### What the task asks
Without the pictures, write out every entry that follows exactly.

* * * *

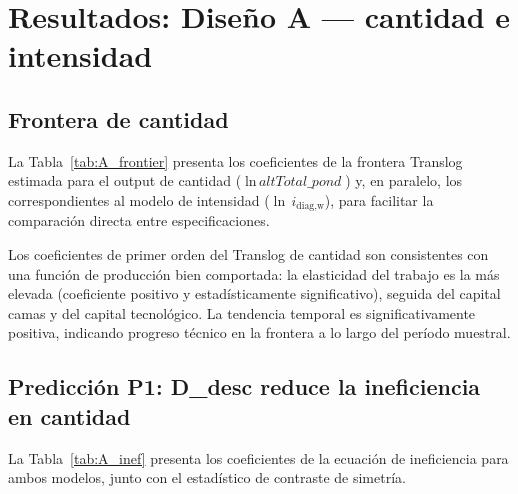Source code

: 
\section{Resultados: Diseño A — cantidad e intensidad}
\label{sec:resultados_A}

\subsection{Frontera de cantidad}
\label{subsec:frontera_cantidad}

La Tabla~\ref{tab:A_frontier} presenta los coeficientes de la frontera Translog estimada para el output de cantidad (\(\ln\,\textit{altTotal\_pond}\)) y, en paralelo, los correspondientes al modelo de intensidad (\(\ln\,i_{\text{diag,w}}\)), para facilitar la comparación directa entre especificaciones.

\begin{table}[htbp]
\centering
\caption{Diseño A: coeficientes de la frontera de producción (Translog)}
\label{tab:A_frontier}
\small

\end{table}

Los coeficientes de primer orden del Translog de cantidad son consistentes con una función de producción bien comportada: la elasticidad del trabajo es la más elevada (coeficiente positivo y estadísticamente significativo), seguida del capital camas y del capital tecnológico. La tendencia temporal es significativamente positiva, indicando progreso técnico en la frontera a lo largo del período muestral.

\subsection{Predicción P1: D\_desc reduce la ineficiencia en cantidad}
\label{subsec:P1}

La Tabla~\ref{tab:A_inef} presenta los coeficientes de la ecuación de ineficiencia para ambos modelos, junto con el estadístico de contraste de simetría.

\begin{table}[htbp]
\centering
\caption{Diseño A: ecuación de ineficiencia — coeficientes y contrastes de asimetría}
\label{tab:A_inef}
\small

\end{table}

* * * *

### Solution for this task
Source code

: 
\section{Resultados: Diseño A — cantidad e intensidad}
\label{sec:resultados_A}

\subsection{Frontera de cantidad}
\label{subsec:frontera_cantidad}

La Tabla~\ref{tab:A_frontier} presenta los coeficientes de la frontera Translog estimada para el output de cantidad (\(\ln\,\textit{altTotal\_pond}\)) y, en paralelo, los correspondientes al modelo de intensidad (\(\ln\,i_{\text{diag,w}}\)), para facilitar la comparación directa entre especificaciones.

\begin{table}[htbp]
\centering
\caption{Diseño A: coeficientes de la frontera de producción (Translog)}
\label{tab:A_frontier}
\small

\end{table}

Los coeficientes de primer orden del Translog de cantidad son consistentes con una función de producción bien comportada: la elasticidad del trabajo es la más elevada (coeficiente positivo y estadísticamente significativo), seguida del capital camas y del capital tecnológico. La tendencia temporal es significativamente positiva, indicando progreso técnico en la frontera a lo largo del período muestral.

\subsection{Predicción P1: D\_desc reduce la ineficiencia en cantidad}
\label{subsec:P1}

La Tabla~\ref{tab:A_inef} presenta los coeficientes de la ecuación de ineficiencia para ambos modelos, junto con el estadístico de contraste de simetría.

\begin{table}[htbp]
\centering
\caption{Diseño A: ecuación de ineficiencia — coeficientes y contrastes de asimetría}
\label{tab:A_inef}
\small

\end{table}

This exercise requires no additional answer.